One day, about 10 years ago — halfway into the country’s 20-year incursion into Afghanistan (which took twice as long as the siege of Troy) — I had just finished taking a roll call in class when a student who had been absent for three weeks showed up in the doorway.
I was relieved to see her. One of the strongest students in the section, she had won a full ride to college and came to me as a winner of an NJ STARS award. She was bright, feisty, and articulate, and for the last three weeks, I had no idea where she had been.
I waved her in and noticed that she was outfitted in full Army camo, and her hair was cropped to her scalp. What happened, I asked. “I enlisted,” she said. “I figured that Afghanistan couldn’t be any harder than college.” She said goodbye; I never saw her again.
Educators’ complaints are nearly always overlooked as too narrow, too particular or overfocused. Classroom teachers especially are like the members of the highway pothole crew: less qualified to judge the character of our infrastructure than an expert from 10,000 feet. Yet teachers see a lot more than administrators and politicians.
A friend who teaches high school English in Cherry Hill tells me she’s no longer permitted to correct maintenance-level grammatical errors in student essays, or even on tests. It’s now frowned on by the district as too retro and “punitive,” as in who teaches grammar?
Another retired after teaching music for over four decades at another high school and described an assignment that she was pressured into giving. Students were asked to pretend that they were starting a business in, say, a major suburban mall. What kind of music would you have blaring out of the front of the store to attract customers?

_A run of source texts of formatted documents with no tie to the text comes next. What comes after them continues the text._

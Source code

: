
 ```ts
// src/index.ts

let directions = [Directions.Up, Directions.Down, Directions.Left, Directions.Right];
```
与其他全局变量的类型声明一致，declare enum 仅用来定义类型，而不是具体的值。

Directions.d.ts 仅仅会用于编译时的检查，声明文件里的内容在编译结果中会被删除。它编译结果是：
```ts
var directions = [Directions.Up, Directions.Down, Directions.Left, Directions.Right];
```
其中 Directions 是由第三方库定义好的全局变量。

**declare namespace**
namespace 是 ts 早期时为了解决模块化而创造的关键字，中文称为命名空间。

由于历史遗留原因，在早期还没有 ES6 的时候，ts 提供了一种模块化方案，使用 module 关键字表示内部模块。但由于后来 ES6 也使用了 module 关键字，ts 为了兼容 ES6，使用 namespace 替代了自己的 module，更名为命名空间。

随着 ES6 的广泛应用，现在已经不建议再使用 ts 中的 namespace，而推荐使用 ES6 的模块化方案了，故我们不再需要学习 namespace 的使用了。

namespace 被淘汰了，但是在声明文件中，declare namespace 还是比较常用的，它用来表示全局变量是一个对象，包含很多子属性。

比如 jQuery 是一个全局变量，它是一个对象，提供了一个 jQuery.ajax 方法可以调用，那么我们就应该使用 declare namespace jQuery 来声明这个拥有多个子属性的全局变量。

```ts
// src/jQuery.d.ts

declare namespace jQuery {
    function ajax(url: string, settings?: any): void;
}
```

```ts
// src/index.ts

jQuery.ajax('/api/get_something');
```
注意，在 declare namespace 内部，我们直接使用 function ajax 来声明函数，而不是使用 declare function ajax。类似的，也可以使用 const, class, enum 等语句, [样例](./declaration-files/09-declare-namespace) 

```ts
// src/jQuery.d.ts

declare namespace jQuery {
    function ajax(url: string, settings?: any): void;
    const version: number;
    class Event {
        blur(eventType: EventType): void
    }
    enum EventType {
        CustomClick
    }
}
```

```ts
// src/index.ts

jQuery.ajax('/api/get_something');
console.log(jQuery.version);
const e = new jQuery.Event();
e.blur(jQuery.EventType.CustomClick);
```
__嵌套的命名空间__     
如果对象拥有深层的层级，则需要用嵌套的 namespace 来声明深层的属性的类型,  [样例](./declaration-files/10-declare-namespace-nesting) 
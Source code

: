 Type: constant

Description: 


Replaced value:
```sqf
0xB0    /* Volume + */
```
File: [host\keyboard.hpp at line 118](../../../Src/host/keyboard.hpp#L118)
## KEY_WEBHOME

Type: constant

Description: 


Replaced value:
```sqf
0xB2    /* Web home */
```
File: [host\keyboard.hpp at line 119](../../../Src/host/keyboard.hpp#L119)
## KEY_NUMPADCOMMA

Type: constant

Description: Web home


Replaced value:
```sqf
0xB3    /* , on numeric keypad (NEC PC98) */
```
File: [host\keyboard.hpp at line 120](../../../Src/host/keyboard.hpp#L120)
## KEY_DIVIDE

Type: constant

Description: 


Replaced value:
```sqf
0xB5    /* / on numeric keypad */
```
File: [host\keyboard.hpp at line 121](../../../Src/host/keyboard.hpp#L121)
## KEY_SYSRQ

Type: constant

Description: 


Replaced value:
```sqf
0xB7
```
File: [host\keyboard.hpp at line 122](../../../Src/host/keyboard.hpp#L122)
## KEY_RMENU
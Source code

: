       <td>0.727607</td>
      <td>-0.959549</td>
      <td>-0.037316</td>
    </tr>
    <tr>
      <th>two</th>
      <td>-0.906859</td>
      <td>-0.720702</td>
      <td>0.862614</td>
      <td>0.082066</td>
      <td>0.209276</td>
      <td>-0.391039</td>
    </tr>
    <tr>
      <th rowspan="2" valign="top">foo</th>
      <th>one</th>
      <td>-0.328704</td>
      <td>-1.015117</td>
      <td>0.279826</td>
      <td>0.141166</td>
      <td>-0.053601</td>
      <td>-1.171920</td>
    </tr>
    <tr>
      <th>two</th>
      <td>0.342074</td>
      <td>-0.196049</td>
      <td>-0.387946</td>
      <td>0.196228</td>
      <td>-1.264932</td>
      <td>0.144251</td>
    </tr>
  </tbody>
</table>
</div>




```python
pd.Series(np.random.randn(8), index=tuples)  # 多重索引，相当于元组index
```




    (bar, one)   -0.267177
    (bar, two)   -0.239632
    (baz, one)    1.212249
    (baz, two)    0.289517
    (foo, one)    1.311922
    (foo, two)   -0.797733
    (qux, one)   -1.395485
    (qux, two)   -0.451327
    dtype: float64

I have no friends who teach secondary school math, but my suspicion is that math teachers are probably assigning short essays with questions like, “How do you feel about the Pythagorean theorem? Discuss.”
This is not a red vs. blue, partisan issue. While I am tempted to rant against the censorship of texts going on now in the old confederacy, or against home-schooling, the enemy of all healthy socialization and real education, a large portion of the blame rests with well-intentioned attempts to eliminate discrimination and disparity along racial, ethnic and economic lines.
On the other hand, the first casualty in the war against discrimination, as always, is the ability to discriminate. And nobody is going to hire you if you can neither spell nor compose a grammatical argument.
Has the Bush era’s “No Child Left Behind” worked? Was the Obama administration’s decision to emphasize STEM disciplines and to send into headlong reverse the traditional liberal arts education a wise one? With both initiatives, high-schoolers began reading less fiction and more non-fiction, with the unintended result that high school curricula shifted their concentrations from recognized “classics” to level-appropriate biographies and memoirs.
I get it: we no longer agree about what constitutes a classic. But it’s not crazy to ask if this is a reason to begin elevating biographies of social justice warriors at the expense of fabulists whose take on history is often as valuable.
Morrison’s Beloved is great history.Fitzgerald’s The Great Gatsby is both eminently readable and in its subtler way great history. Even the best works of “pure” history — from Tacitus to Samuel Morrison — were written by human beings, just as open to subjective influence as anything else.
I know, I know: our students need jobs when they graduate. The ruling assumption is that when they leave high school they leave school forever. But shifting emphases from reading and writing doesn’t assist aspirants to, say, a life in finance. Bankers still have to do more than read Excel spreadsheets. Budding scientists must converse sensibly and know how to read preprints with their peers.
It begins to look like a grandiose marketing ploy, beloved by educational overlords and boards of governors, to convince the public the kids are all right and are being prepared for the future.
But they’re not. Statistically, there are recent signs that it’s not just happening in my adopted state of New Jersey, and the failure is not entirely the fault of the pandemic. Yet it’s difficult to trust statistical analyses since they were what led to this “crisis” in the first place.
Instead, ask the teachers. Ask the pothole crew.